=== Dataset extract ===

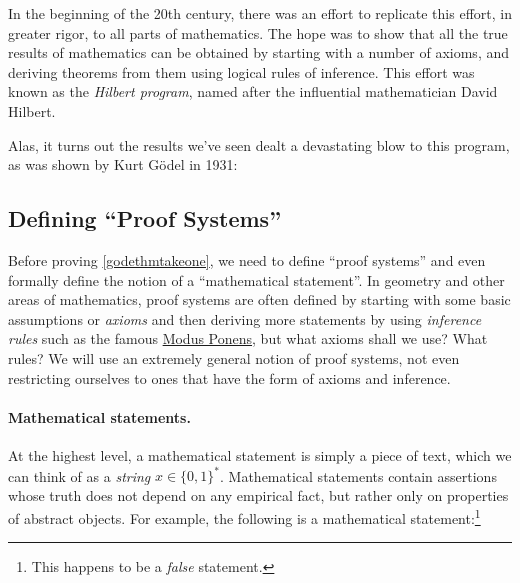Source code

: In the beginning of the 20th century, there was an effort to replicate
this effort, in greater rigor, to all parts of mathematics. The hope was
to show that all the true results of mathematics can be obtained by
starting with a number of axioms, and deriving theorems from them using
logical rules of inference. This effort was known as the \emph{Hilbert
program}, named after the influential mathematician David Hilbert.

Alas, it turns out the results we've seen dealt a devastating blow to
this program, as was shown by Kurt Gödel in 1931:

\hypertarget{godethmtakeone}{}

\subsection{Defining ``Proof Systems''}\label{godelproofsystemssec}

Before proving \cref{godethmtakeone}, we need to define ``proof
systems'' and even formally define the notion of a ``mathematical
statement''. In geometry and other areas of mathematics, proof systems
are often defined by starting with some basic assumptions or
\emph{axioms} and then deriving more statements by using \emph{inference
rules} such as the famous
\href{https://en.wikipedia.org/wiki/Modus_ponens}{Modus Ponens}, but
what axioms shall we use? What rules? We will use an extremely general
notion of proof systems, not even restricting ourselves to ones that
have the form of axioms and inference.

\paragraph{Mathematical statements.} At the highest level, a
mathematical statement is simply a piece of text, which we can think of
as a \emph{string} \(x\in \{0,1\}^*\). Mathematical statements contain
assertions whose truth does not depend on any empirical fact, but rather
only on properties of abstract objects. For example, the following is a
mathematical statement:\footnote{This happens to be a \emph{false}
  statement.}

===
=== Dataset extract ===

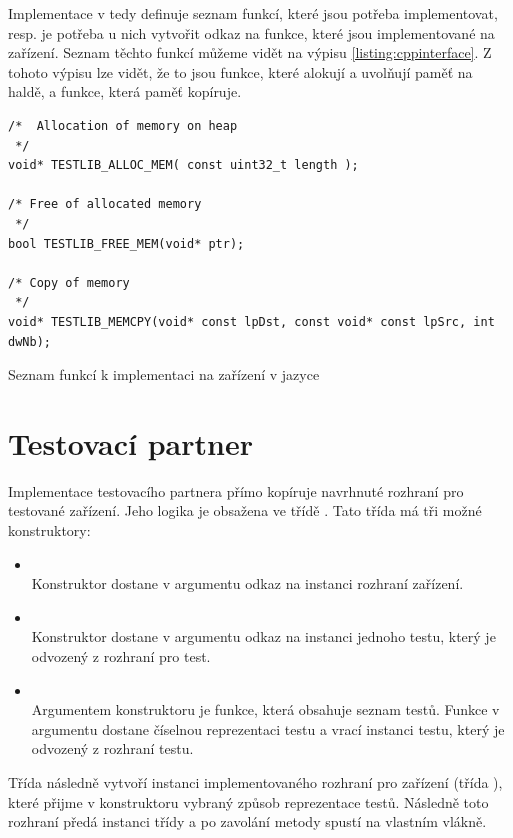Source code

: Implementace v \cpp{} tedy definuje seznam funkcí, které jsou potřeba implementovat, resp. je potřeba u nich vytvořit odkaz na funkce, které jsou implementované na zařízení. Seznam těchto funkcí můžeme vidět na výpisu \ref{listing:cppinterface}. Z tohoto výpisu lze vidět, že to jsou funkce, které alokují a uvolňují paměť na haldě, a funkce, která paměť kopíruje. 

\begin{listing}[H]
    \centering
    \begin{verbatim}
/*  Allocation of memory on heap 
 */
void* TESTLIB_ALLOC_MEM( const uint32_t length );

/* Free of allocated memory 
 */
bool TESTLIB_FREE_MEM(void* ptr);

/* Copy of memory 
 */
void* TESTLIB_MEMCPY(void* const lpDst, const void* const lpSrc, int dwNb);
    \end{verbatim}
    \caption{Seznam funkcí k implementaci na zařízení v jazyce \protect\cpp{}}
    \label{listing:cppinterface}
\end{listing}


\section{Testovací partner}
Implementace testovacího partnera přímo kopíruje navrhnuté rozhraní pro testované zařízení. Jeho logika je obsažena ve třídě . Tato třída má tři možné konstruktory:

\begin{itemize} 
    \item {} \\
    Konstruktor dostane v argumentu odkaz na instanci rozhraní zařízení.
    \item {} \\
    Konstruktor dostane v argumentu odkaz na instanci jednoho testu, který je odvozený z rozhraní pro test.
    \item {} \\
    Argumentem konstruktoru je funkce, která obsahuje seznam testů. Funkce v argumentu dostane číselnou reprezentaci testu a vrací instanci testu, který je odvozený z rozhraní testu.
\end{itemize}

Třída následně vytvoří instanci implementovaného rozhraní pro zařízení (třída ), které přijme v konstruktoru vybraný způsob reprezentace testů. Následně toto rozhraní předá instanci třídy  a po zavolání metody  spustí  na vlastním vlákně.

===

> What is required
Out of the material above, gather each line where "dostane" appears.

> Response to the task
    Konstruktor dostane v argumentu odkaz na instanci rozhraní zařízení.
    Konstruktor dostane v argumentu odkaz na instanci jednoho testu, který je odvozený z rozhraní pro test.
    Argumentem konstruktoru je funkce, která obsahuje seznam testů. Funkce v argumentu dostane číselnou reprezentaci testu a vrací instanci testu, který je odvozený z rozhraní testu.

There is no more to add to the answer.